Material to process Start Marker

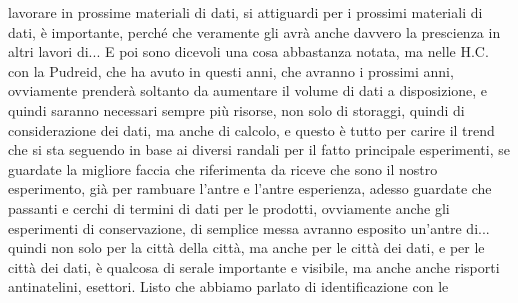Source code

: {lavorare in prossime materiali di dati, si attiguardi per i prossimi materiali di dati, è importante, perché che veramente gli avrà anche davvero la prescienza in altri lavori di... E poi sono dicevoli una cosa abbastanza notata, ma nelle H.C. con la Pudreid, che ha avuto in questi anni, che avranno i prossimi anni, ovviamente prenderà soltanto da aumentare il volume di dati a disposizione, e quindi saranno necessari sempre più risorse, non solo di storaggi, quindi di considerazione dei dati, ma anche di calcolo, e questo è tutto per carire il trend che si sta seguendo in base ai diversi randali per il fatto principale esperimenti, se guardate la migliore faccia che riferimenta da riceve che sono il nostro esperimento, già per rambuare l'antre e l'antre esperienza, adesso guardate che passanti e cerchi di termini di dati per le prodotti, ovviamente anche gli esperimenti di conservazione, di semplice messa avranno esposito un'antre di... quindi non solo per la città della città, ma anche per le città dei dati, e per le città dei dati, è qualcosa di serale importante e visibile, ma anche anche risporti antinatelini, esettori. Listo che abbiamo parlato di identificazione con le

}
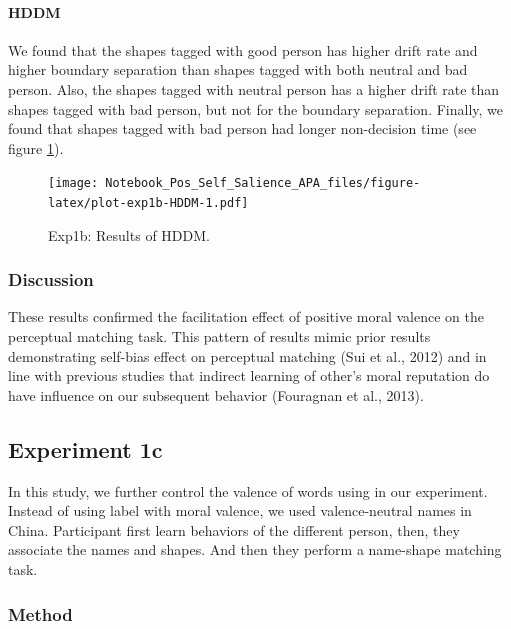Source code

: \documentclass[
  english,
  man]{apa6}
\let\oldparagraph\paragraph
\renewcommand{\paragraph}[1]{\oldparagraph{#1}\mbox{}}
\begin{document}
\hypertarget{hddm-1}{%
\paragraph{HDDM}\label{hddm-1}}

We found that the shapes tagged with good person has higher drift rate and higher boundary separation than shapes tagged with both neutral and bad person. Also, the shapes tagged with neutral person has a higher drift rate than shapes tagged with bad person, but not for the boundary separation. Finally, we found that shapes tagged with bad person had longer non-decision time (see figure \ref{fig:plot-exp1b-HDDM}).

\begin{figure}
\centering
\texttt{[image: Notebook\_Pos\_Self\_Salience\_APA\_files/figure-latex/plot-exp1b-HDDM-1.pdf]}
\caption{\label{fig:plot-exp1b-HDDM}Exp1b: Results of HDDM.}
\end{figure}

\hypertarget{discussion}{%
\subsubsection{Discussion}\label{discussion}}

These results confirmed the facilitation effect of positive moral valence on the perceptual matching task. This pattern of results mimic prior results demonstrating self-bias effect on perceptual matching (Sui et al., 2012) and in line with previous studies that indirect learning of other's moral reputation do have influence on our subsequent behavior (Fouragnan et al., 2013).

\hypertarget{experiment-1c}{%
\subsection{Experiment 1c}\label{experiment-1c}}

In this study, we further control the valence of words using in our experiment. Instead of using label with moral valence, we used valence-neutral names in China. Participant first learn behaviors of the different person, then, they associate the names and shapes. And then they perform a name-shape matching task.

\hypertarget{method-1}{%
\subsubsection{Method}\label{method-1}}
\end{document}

Material to process End Marker

Exercise aim:
Gather each line in the entries above where the string "plot" is found.

Answer space:
We found that the shapes tagged with good person has higher drift rate and higher boundary separation than shapes tagged with both neutral and bad person. Also, the shapes tagged with neutral person has a higher drift rate than shapes tagged with bad person, but not for the boundary separation. Finally, we found that shapes tagged with bad person had longer non-decision time (see figure \ref{fig:plot-exp1b-HDDM}).
\texttt{[image: Notebook\_Pos\_Self\_Salience\_APA\_files/figure-latex/plot-exp1b-HDDM-1.pdf]}
\caption{\label{fig:plot-exp1b-HDDM}Exp1b: Results of HDDM.}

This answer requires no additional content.